EXERCISE INSTRUCTIONS →
From the entries below, retype only the lines from the one with "### 2.6 Video" through the one with "Problem: all clients", exactly as written.

^^^^^^^^

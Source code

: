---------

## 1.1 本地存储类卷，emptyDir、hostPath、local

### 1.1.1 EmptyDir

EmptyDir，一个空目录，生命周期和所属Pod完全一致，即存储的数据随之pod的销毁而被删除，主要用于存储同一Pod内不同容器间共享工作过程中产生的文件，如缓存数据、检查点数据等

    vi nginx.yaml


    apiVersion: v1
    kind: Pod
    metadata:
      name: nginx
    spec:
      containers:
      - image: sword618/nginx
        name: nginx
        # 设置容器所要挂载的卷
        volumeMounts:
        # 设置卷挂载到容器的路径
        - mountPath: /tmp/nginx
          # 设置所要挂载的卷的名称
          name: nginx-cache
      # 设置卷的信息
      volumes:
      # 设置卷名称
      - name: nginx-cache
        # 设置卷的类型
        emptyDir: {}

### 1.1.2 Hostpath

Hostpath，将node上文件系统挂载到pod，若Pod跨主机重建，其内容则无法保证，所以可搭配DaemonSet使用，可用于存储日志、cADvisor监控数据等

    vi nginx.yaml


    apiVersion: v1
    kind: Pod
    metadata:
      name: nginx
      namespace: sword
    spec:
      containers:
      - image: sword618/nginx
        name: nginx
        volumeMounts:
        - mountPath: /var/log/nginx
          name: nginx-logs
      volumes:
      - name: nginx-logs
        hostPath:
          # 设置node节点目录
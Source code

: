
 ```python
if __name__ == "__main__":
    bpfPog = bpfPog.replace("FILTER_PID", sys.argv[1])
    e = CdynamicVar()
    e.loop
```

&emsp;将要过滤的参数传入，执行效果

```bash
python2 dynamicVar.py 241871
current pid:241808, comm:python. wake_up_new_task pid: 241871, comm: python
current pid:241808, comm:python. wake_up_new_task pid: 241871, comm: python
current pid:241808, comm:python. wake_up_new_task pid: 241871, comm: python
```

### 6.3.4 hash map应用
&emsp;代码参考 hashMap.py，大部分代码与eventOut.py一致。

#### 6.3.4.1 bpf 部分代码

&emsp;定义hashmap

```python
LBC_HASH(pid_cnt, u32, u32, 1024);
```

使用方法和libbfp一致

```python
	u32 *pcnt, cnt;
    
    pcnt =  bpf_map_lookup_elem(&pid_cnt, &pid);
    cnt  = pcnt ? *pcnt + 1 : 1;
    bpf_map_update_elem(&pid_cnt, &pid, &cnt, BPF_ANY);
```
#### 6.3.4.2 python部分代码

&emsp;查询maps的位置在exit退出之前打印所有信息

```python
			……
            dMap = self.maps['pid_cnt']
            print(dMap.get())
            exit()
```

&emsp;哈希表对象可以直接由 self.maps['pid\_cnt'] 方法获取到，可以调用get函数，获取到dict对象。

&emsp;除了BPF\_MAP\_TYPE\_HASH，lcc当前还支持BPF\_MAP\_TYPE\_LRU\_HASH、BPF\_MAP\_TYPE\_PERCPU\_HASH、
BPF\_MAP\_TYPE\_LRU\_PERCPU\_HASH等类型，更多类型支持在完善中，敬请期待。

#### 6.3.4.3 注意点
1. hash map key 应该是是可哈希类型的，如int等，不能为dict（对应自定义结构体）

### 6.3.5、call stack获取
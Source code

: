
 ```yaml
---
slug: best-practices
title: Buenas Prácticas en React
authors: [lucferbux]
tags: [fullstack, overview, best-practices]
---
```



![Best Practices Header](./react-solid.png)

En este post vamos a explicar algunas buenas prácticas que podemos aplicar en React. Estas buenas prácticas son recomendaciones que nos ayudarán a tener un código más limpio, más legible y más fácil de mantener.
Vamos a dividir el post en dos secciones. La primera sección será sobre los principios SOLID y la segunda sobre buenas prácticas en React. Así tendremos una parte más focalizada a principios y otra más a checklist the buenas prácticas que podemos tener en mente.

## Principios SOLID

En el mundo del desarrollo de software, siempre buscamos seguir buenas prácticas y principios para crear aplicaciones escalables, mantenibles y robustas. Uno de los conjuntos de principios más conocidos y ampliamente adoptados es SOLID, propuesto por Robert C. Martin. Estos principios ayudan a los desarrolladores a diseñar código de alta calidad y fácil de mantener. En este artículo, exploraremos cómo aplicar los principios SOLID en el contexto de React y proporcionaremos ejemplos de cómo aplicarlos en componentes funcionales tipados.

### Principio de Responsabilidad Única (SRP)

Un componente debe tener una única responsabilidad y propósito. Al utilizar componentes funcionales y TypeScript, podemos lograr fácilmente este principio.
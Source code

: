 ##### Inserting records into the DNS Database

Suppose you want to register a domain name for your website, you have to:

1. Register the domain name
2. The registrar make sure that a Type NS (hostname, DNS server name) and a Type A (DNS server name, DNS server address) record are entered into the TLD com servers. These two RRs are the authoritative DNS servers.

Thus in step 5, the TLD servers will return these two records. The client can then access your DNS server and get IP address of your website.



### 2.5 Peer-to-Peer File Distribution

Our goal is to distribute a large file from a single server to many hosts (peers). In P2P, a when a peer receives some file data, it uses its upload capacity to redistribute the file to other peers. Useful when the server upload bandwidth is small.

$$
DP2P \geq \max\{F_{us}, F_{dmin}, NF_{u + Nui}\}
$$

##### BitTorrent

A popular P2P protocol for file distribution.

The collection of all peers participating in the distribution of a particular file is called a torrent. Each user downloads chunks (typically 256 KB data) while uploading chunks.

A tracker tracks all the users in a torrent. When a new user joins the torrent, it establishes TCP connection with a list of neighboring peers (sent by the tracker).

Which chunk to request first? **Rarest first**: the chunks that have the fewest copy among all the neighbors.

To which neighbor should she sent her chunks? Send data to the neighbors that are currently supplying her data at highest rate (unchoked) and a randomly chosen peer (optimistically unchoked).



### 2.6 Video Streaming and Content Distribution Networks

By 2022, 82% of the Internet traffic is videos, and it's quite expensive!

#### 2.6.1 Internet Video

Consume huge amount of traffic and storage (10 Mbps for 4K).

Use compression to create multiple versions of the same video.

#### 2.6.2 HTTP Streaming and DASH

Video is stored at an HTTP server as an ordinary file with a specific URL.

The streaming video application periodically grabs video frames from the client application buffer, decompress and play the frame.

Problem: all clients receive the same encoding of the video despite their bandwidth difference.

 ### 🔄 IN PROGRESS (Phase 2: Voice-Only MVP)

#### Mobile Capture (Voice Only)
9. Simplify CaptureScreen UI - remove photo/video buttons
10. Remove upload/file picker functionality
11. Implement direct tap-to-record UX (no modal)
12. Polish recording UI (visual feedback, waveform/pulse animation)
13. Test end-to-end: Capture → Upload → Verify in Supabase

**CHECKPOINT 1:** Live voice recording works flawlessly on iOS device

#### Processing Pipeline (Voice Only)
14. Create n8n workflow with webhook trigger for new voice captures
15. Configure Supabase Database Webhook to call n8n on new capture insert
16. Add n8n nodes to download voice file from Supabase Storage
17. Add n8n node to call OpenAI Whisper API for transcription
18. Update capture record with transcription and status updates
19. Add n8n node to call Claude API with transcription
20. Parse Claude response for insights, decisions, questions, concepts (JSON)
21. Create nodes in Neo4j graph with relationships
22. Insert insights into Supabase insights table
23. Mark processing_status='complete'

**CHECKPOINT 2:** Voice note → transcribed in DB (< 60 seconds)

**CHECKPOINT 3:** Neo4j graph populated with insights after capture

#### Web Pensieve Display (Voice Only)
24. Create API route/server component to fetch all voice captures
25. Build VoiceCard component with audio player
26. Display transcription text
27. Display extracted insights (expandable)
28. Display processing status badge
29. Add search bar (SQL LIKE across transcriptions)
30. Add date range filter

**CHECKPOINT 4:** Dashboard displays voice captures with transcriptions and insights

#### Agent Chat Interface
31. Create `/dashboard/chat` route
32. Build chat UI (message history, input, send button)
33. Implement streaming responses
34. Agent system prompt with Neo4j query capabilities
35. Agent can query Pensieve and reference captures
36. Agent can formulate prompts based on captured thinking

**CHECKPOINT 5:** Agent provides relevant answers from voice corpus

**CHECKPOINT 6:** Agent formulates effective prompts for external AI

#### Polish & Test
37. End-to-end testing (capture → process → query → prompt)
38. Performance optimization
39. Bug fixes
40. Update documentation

^^^^^^^^

RESPONSE TO THIS TASK →
### 2.6 Video Streaming and Content Distribution Networks

By 2022, 82% of the Internet traffic is videos, and it's quite expensive!

#### 2.6.1 Internet Video

Consume huge amount of traffic and storage (10 Mbps for 4K).

Use compression to create multiple versions of the same video.

#### 2.6.2 HTTP Streaming and DASH

Video is stored at an HTTP server as an ordinary file with a specific URL.

The streaming video application periodically grabs video frames from the client application buffer, decompress and play the frame.

Problem: all clients receive the same encoding of the video despite their bandwidth difference.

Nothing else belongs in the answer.